This is the problem 1.3.8 from Powers' Boundary Value Problems, 5th Edition. It says:
The series $$ \sum_{n=1}^\infty \frac{1}{n^3} \, \sin(nx) $$ converges to a continuous periodic function. On the interval $0 < x < 2\pi$, this function coincides with a polynomial $p(x)$ of degree $3$. Find the polynomial.
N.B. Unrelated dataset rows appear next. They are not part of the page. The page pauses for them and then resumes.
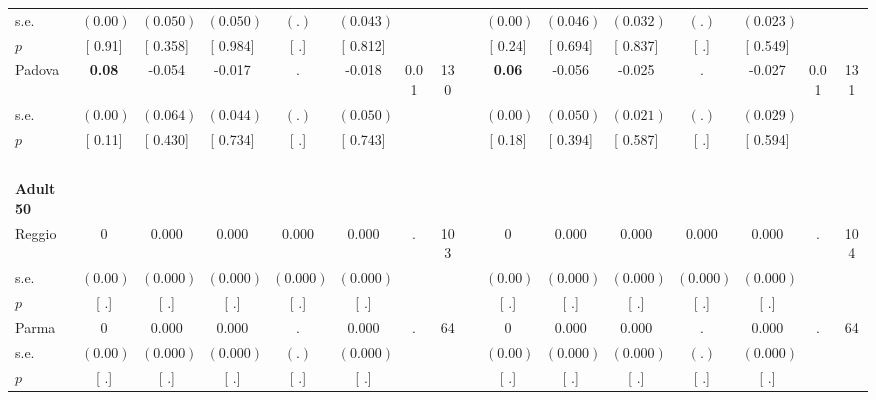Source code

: \begin{longtable}{L{8em} c c c c c c c p{1em} c c c c c c c}
\quad \quad \quad \quad s.e.& $ (     0.00)$ & $ (    0.050)$ & $ (    0.050)$ & $ (        .)$ & $ (    0.043)$ & & & & $ (     0.00)$ & $ (    0.046)$ & $ (    0.032)$ & $ (        .)$ & $ (    0.023)$ & &  \\*
\quad \quad \quad \quad $ p$ & [     0.91] & [    0.358] & [    0.984] & [        .] & [    0.812] & & & & [     0.24] & [    0.694] & [    0.837] & [        .] & [    0.549] & &  \\[1em]
\quad \quad \quad Padova& \textbf{     0.08} &    -0.054 &    -0.017 &         . &    -0.018 &      0.01 &       130 & & \textbf{     0.06} &    -0.056 &    -0.025 &         . &    -0.027 &      0.01 &       131  \\*
\quad \quad \quad \quad s.e.& $ (     0.00)$ & $ (    0.064)$ & $ (    0.044)$ & $ (        .)$ & $ (    0.050)$ & & & & $ (     0.00)$ & $ (    0.050)$ & $ (    0.021)$ & $ (        .)$ & $ (    0.029)$ & &  \\*
\quad \quad \quad \quad $ p$ & [     0.11] & [    0.430] & [    0.734] & [        .] & [    0.743] & & & & [     0.18] & [    0.394] & [    0.587] & [        .] & [    0.594] & &  \\[1em]
~\\[1em]
\quad \quad \textbf{Adult 50} & & & & & & & & & & & & & & & \\* 
\quad \quad \quad Reggio& 0 &     0.000 &     0.000 &     0.000 &     0.000 &         . &       103 & & 0 &     0.000 &     0.000 &     0.000 &     0.000 &         . &       104  \\*
\quad \quad \quad \quad s.e.& $ (     0.00)$ & $ (    0.000)$ & $ (    0.000)$ & $ (    0.000)$ & $ (    0.000)$ & & & & $ (     0.00)$ & $ (    0.000)$ & $ (    0.000)$ & $ (    0.000)$ & $ (    0.000)$ & &  \\*
\quad \quad \quad \quad $ p$ & [        .] & [        .] & [        .] & [        .] & [        .] & & & & [        .] & [        .] & [        .] & [        .] & [        .] & &  \\[1em]
\quad \quad \quad Parma& 0 &     0.000 &     0.000 &         . &     0.000 &         . &        64 & & 0 &     0.000 &     0.000 &         . &     0.000 &         . &        64  \\*
\quad \quad \quad \quad s.e.& $ (     0.00)$ & $ (    0.000)$ & $ (    0.000)$ & $ (        .)$ & $ (    0.000)$ & & & & $ (     0.00)$ & $ (    0.000)$ & $ (    0.000)$ & $ (        .)$ & $ (    0.000)$ & &  \\*
\quad \quad \quad \quad $ p$ & [        .] & [        .] & [        .] & [        .] & [        .] & & & & [        .] & [        .] & [        .] & [        .] & [        .] & &  \\[1em]

\end{longtable}
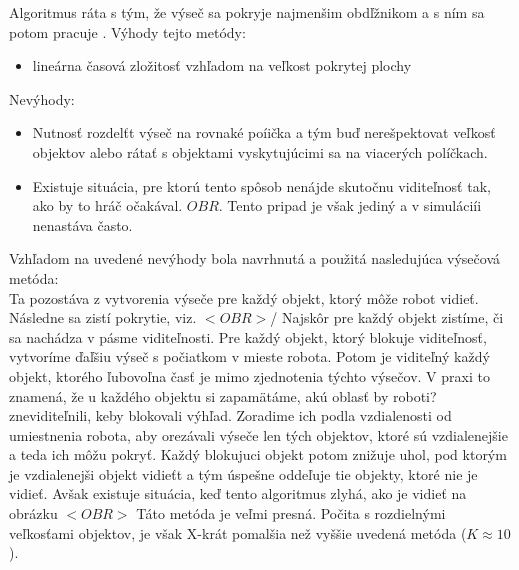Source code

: Algoritmus ráta s tým, že výseč sa pokryje najmenšim obdľžnikom a s ním sa potom pracuje .%
Výhody tejto metódy:
\begin{itemize}
\item lineárna časová zložitosť vzhľadom na veľkost pokrytej plochy
\end{itemize}
Nevýhody:
\begin{itemize}
\item Nutnosť rozdelťt výseč na rovnaké poíička a tým buď nerešpektovat veľkosť objektov alebo rátať s objektami vyskytujúcimi sa na viacerých políčkach.
\item Existuje situácia, pre ktorú tento spôsob nenájde skutočnu viditeľnosť tak, ako by to hráč očakával. $OBR$. Tento pripad je však jediný a v simuláciíi nenastáva často.
\end{itemize}
Vzhľadom na uvedené nevýhody bola navrhnutá a použitá nasledujúca výsečová metóda:\\
Ta pozostáva z vytvorenia výseče pre každý objekt, ktorý môže robot vidieť. Následne sa zistí pokrytie, viz.  $<OBR>$/ Najskôr pre každý objekt zistíme, či sa nachádza v pásme viditeľnosti. Pre každý objekt, ktorý blokuje viditeľnosť, vytvoríme ďaľšiu výseč s počiatkom v mieste robota. Potom je viditeľný každý objekt, ktorého ľubovoľna časť je mimo zjednotenia týchto výsečov. V praxi to znamená, že u každého objektu si zapamätáme, akú oblasť by roboti?zneviditeľnili, keby blokovali výhľad. Zoradime ich podla vzdialenosti od umiestnenia robota, aby orezávali výseče len tých objektov, ktoré sú vzdialenejšie a teda ich môžu pokryť. Každý blokujuci objekt potom znižuje uhol, pod ktorým je vzdialenejši objekt vidieťt a tým úspešne oddeľuje tie objekty, ktoré nie je vidieť. Avšak existuje situácia, keď tento algoritmus zlyhá, ako je vidieť na obrázku $<OBR>$ Táto metóda je veľmi presná. Počita s rozdielnými veľkosťami objektov, je však X-krát pomalšia než vyššie uvedená metóda ($K \approx 10$).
This is my attempt so far:
I started setting the polynomial as $$p(x)=A+Bx+Cx^2+Dx^3.$$ Since the sum only contains $\sin$ factors, it must be an odd function, so it reduces to $$p(x)= Bx+Dx^3$$ Then (as the problem suggest) I look for the points where $p(x)=0$, which are $x=0$ and $x=\pm\sqrt{-\frac{B}{D}}$. Then, evaluating this last point in the series: $$ 0 = p\left(\pm\sqrt{-\frac{B}{D}}\right) = \sum_{n=1}^\infty \dfrac{1}{n^3} \, \sin\left(n\left(\pm\sqrt{-\frac{B}{D}}\right)\right) $$ which implies that $$ \left(\pm\sqrt{-\frac{B}{D}}\right) = \pi\Longrightarrow B = -D\pi^2 $$ so now the function has the form $$ p(x) = (-D\pi^2)x+Dx^3 $$ Then, evaluating in the point $x=\frac{\pi}{2}$, it turns out that $D=-\frac{1}{12}$, so $$ p(x) = \left(\frac{\pi^2}{12}\right)x - \left(\frac{1}{12}\right)x^3 $$
This is all I've tried, but I'm not sure about the results... am I missing something? Is there anything I'm taking for granted?
Any help will be appreciated. Thank you in advance.